2015-05-04 04:00:47 | 政治・経済
 5月3日は憲法記念日である。日付は変わってしまったが、その記念日にあわせて、あらためて改憲に対する反対――とりわけ、9条の改訂反対を訴えておきたい。
 それにあたって、以前にも紹介した伊坂幸太郎氏の小説『魔王』から、ふたたび一つのエピソードを紹介しよう。この作品の中で、登場人物が改憲について議論する場面である。憲法と現実を合わせるべき、と主張する改憲賛成派の「赤堀君」に対して、反対派の「蜜代っち」はこう反論する。
 「たとえば憲法には、『人は誰でも平等に扱われる』って書いてあるでしょ。でも、現実には男女差別とかあるわけじゃない。その時に、『現実に合わないから、男女差別はあり、って憲法を改正しましょう』なんてならないでしょ」(※)
 それに対して赤堀君は、「意味合いが違いますって。だって、男女差別のほうは、男女雇用機会均等法とか、差別をなくす方向で法律とかできてるじゃないですか。方向としては、憲法と現実は合ってるんですよ」
 そこへ、蜜代っちは「でしょ?」と続ける。「憲法があるから、そうやって、法律ができるんだって。九条も一緒。本当なら九条に合わせないと駄目なのに、勝手に政治家が違う方向にしているだけじゃない。戻さないと。だってさ、勝手に家に他人が上がり込んできて、『現実に私がここに住んでるんですから、いっそのこと、ここを私の家であることに、しちゃいましょうか』って言うの、変でしょ」
 これは、重要な論点だと思う。
 憲法というのは、一種の理想を示したものだろう。そして、理想というのは、北極星のようなものだと私は考える。それは、次のような意味においてだ――磁石もなかったぐらいの昔の船乗りが、もし北にむかって航行しようと思ったらどうするか。北極星を目印にするだろう。北極星は、天の北極にあってほとんど動かないため、そこにむかって進めば、とりあえず北にむかうことができる。だから、北極星にむかって進む。
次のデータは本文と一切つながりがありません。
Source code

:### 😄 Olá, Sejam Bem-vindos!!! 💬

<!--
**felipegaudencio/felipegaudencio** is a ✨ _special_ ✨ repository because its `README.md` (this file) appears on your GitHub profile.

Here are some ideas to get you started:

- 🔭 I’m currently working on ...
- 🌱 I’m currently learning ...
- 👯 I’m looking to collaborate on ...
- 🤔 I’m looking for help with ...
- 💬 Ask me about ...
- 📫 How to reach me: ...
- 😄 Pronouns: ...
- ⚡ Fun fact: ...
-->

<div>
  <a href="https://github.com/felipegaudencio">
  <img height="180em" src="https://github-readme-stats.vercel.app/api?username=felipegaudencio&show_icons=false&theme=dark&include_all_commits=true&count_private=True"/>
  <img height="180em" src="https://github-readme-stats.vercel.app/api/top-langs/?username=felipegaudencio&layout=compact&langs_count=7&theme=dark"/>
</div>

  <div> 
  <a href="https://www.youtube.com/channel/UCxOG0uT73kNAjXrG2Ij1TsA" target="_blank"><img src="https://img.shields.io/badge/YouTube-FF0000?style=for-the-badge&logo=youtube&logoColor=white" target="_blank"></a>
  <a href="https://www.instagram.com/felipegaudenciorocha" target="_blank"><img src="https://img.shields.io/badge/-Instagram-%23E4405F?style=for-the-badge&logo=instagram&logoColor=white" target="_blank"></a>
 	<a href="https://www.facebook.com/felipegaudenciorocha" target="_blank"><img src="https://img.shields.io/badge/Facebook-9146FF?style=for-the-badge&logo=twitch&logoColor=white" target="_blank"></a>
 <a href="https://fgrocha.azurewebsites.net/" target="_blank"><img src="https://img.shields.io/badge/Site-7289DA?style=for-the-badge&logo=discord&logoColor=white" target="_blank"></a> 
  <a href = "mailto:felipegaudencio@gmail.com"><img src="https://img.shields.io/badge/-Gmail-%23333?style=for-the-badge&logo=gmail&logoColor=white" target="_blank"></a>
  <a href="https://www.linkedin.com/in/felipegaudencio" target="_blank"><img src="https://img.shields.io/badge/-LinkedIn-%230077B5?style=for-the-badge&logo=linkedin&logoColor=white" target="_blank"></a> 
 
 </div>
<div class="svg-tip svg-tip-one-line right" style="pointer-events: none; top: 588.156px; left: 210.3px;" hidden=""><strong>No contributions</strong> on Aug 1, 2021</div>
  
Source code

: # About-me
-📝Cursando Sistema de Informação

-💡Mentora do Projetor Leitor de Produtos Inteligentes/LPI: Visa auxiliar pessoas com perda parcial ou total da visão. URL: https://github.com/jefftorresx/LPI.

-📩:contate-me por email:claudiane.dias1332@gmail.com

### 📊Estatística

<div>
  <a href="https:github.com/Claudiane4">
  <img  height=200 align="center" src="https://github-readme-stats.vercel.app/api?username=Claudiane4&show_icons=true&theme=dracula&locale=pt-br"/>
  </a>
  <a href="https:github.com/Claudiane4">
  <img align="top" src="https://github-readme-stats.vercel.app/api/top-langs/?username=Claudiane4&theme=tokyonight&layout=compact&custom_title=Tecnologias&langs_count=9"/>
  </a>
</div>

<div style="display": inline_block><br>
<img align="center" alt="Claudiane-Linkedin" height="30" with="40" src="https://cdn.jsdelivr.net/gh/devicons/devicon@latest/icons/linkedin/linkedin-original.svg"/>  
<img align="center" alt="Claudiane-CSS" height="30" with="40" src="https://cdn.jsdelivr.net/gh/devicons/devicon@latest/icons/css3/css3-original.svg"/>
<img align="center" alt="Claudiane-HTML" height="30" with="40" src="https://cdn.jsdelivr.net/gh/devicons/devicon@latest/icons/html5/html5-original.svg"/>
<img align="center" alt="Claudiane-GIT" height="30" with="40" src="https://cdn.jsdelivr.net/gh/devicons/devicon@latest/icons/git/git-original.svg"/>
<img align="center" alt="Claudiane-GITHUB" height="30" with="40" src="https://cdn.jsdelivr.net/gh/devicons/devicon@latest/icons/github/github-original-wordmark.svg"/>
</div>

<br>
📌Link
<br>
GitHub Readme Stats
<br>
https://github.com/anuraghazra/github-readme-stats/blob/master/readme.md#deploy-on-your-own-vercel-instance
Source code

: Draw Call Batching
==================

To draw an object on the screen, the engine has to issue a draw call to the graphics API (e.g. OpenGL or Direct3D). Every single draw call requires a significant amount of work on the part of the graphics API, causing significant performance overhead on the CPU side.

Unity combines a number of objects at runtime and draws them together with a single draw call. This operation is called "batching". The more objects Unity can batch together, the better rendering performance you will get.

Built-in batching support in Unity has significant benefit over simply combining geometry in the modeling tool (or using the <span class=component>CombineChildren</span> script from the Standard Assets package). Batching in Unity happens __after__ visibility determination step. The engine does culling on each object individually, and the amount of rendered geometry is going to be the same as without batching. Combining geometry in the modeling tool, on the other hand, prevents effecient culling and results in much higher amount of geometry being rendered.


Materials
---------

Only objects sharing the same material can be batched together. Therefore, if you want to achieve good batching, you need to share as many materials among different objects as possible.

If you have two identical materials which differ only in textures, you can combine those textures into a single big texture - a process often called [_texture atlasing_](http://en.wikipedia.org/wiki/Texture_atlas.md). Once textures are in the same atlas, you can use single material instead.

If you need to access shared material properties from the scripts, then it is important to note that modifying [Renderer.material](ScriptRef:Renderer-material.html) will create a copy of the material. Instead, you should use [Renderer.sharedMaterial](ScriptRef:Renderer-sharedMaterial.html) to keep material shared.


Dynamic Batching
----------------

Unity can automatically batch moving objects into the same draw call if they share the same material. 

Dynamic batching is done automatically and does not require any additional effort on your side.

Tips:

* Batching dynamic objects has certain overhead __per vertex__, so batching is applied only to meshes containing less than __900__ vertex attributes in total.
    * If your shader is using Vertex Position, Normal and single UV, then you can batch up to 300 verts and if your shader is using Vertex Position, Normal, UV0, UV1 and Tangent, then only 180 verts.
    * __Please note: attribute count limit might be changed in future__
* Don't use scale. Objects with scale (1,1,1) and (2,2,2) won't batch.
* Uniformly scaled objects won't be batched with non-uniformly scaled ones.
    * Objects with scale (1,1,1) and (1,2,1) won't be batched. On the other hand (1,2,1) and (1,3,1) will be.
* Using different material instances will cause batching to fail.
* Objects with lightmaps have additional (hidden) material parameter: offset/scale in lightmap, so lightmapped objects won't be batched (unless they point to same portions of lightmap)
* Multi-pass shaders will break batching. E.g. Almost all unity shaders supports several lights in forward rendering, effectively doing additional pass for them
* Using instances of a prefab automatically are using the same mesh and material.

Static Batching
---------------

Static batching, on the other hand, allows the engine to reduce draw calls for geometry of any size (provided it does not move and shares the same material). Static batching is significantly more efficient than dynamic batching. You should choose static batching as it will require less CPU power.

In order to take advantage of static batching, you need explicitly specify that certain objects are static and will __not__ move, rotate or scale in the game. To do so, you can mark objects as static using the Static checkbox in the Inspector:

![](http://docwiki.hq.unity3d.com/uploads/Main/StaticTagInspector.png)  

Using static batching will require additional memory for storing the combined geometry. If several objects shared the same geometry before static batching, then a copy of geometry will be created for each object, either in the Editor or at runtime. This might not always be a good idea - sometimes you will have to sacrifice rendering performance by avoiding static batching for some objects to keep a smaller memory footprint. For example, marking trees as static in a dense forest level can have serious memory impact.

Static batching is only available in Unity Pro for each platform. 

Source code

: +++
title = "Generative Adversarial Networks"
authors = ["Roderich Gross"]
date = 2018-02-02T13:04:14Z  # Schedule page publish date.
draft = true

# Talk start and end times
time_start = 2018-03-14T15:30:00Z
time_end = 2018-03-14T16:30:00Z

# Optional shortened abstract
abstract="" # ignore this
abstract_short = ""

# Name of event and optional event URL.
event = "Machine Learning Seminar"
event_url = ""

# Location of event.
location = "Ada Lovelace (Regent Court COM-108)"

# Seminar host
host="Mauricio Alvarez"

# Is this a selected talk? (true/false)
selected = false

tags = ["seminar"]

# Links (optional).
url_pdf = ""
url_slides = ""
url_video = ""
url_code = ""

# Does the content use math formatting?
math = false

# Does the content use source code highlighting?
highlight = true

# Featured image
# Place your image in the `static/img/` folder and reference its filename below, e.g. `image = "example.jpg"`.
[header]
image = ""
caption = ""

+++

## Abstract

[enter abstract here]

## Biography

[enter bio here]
 ここで重要なのは、いくら船を漕いだところで北極星に着くことはないということだ。どれだけ漕いだところで船は北極星にはたどり着かないし、実際のところ、その必要もない。あくまでも北にむかうための目印なのだから。
 理想というのは、そういうものではないだろうか。
 なにも憲法にかぎらず、“理想”と呼ばれるものは、往々にして実現不可能である。たとえば、生物学において、マウスを使った実験をやるとする。そこで対照実験というものをするわけだが、そのときに、実験のターゲットになっていること以外の条件をすべて完全に等しくすることは現実的には難しいだろう。個体間で遺伝子に違いがあるし、仮にまったく遺伝子が同じ一卵性の個体を準備したとしても、生活環境の違いで体質に違いがある可能性は否定できない。だが、実験をやる以上、科学者は“理想状態”に少しでも近づけるための努力をする。マウスを使うなら、なるべく遺伝情報に違いがないように工夫して交配・飼育した個体を使うのがふつうだ。この場合「どうせ完全に同じにするのが不可能だから」といって、そのへんにいるねずみを適当に捕まえてきて実験をしたら、正確なデータをえられないおそれがある。完全にできないからといってはじめから努力を放棄してしまったら、重大な誤りが生じてしまう危険があるのだ。理想と現実に乖離があるとしても、とにかく理想に近づくための努力は放棄してはならない。まして、現実に合わせて理想のほうを変えるなどというのは、もってのほかである。生物学のアナロジーでいえば、もしそのへんで捕まえたマウスを使って実験をしてもいいということになれば、生物学そのものが危機に瀕するだろう。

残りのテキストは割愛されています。